Nodes (such as servers) are mapped to fixed positions on the ring through a hash function.
Data is also mapped to the ring through hashing and is located to the nearest node in the clockwise direction for storage.
Dynamic Scalability
Adding a node: Only affects the data between the new node and its adjacent node in the counter-clockwise direction, and this part of the data needs to be migrated.
Removing a node: Only needs to migrate the data of the failed node to its adjacent node in the clockwise direction.
For example, when the number of nodes changes from N to N+1, only about 1/(N+1) of the data needs to be migrated.
2、Core Advantages
Load Balancing: Data is evenly distributed on the ring, avoiding hot spot issues.
High Fault Tolerance: Node failures only affect local data, and the overall availability of the system is high.
Seamless Expansion: The cost of data migration when adding or removing nodes is significantly lower than that of traditional modulo hashing (e.g., hash(key)%N).
3、Optimization: Virtual Nodes
To solve the load imbalance caused by uneven distribution of physical nodes:
Each physical node is mapped to multiple virtual nodes (e.g., 160-200), which are scattered on the ring.
After data is located to a virtual node, it is then mapped to the actual physical node to ensure more balanced load.
Example: Physical node A is virtualized into A1, A2…, and B is virtualized into B1, B2…, so that data is evenly distributed among virtual nodes.
4、Application Scenarios
Distributed Caching (e.g., Redis Cluster): Reduces data migration during dynamic expansion.
Distributed Storage (e.g., Amazon DynamoDB): Handles node failures and cluster scaling.
Load Balancers: Routes service requests to backend server clusters.
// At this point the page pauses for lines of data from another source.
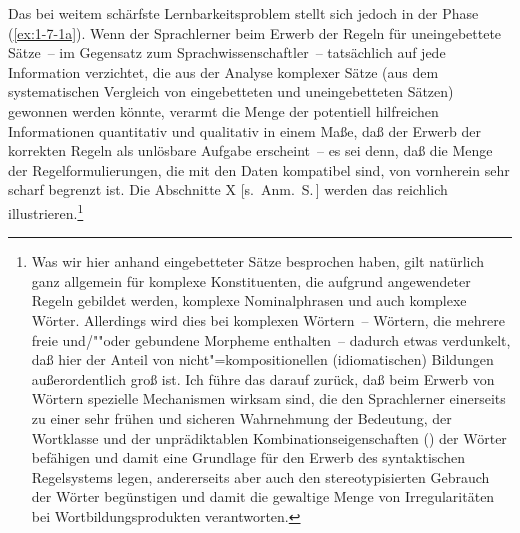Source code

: \documentclass[output=paper]{langsci/langscibook}
\begin{document}
Das bei weitem schärfste Lernbarkeitsproblem stellt sich jedoch in der
Phase (\ref{ex:1-7-1a}). Wenn der Sprachlerner beim Erwerb der Regeln
für uneingebettete Sätze~-- im Gegensatz zum Sprachwissenschaftler~--
tatsächlich auf jede Information verzich\-tet, die aus der Analyse
komplexer Sätze (\zb aus dem systematischen Vergleich von
eingebetteten und uneingebetteten Sätzen) gewonnen werden könnte,
verarmt die Menge der potentiell hilfreichen Informationen quantitativ
und qualitativ in einem Maße,
daß der Erwerb der korrekten Regeln als unlösbare Aufgabe erscheint~-- es sei denn,
daß die Menge der Regelformulierungen, die mit den Daten kompatibel sind, von
vornherein sehr scharf begrenzt ist. Die Abschnitte X
[s.\ Anm.\ S.\,\pageref{fn-herausgeber-topo}]\label{X:3} werden das reichlich
illustrieren.\footnote{%
  Was wir hier anhand eingebetteter Sätze besprochen haben, gilt natürlich ganz allgemein für
  komplexe Konstituenten, die aufgrund  angewendeter Regeln gebildet werden, \zb komplexe
  Nominalphrasen und auch komplexe Wörter. Allerdings wird dies bei komplexen Wörtern~-- Wörtern,
  die mehrere freie und/""oder gebundene Morpheme enthalten~-- dadurch etwas verdunkelt, daß hier
  der Anteil von nicht"=kompositionellen (idiomatischen) Bildungen außerordentlich groß ist. Ich
  führe das darauf zurück, daß beim Erwerb von Wörtern spezielle Mechanismen wirksam sind, die den
  Sprachlerner einerseits zu einer sehr frühen und sicheren Wahrnehmung der Bedeutung, der
  Wortklasse und der unprädiktablen Kombinationseigenschaften () der Wörter befähigen
  und damit eine Grundlage für den Erwerb des syntaktischen Regelsystems legen, andererseits aber
  auch den stereotypisierten Gebrauch der Wörter begünstigen und damit die gewaltige Menge von
  Irregularitäten bei Wortbildungsprodukten verantworten.%
}

\ssubsection{}%
\label{subsec:1-7.3}
\end{document}
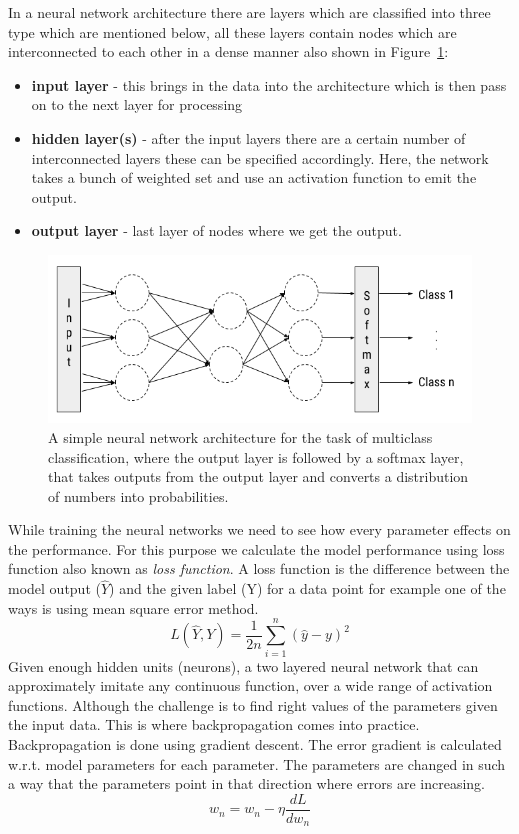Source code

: In a neural network architecture there are layers which are classified into three type which are mentioned below, all these layers contain nodes which are interconnected to each other in a dense manner also shown in Figure~\ref{fig:nn}:
\begin{itemize}
    \item \textbf{input layer} - this brings in the data into the architecture which is then pass on to the next layer for processing
    \item \textbf{hidden layer(s)} - after the input layers there are a certain number of interconnected layers these can be specified accordingly. Here, the network takes a bunch of weighted set and use an activation function to emit the output.
    \item \textbf{output layer} - last layer of nodes where we get the output.
\end{itemize}
\begin{figure}[!htb]
    \centering
    \includegraphics[scale=0.6]{Figures/neural-network.png}
    \caption{A simple neural network architecture for the task of multiclass classification, where the output layer is followed by a softmax layer, that takes outputs from the output layer and converts a distribution of numbers into probabilities.}
    \label{fig:nn}
\end{figure}

While training the neural networks we need to see how every parameter effects on the performance. For this purpose we calculate the model performance using loss function also known as \emph{loss function}. A loss function is the difference between the model output ($\hat{Y}$) and the given label (Y) for a data point for example one of the ways is using mean square error method. 
\begin{equation}
    L(\hat{Y},Y) = \frac{1}{2n}\sum_{i=1}^{n}(\hat{y}-y)^2
\end{equation}
Given enough hidden units (neurons), a two layered neural network that can approximately imitate any continuous function, over a wide range of activation functions. Although the challenge is to find right values of the parameters given the input data. This is where backpropagation comes into practice. 
Backpropagation is done using gradient descent. The error gradient is calculated w.r.t. model parameters for each parameter. The parameters are changed in such a way that the parameters point in that direction where errors are increasing. 
\begin{equation}
    w_{n} = w_{n} - \eta\frac{dL}{dw_{n}}
    \label{eq:parameterupdate}
\end{equation}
5、Comparison with Traditional Hashing
Scenario | Traditional Modulo Hashing (hash%N) | Consistent Hashing |
Node Expansion/Shrinkage | Almost all data needs to be remapped | Only partial data migration |
Data Distribution | Depends on the number of nodes N | Depends on the hash ring structure |
Avalanche Risk | High (node changes trigger global rehashing) | Low (only affects adjacent data) |
Technical Essence
By mapping nodes and data to a stable topological structure (hash ring), the impact of node changes is localized, enabling high availability and elastic scaling of distributed systems.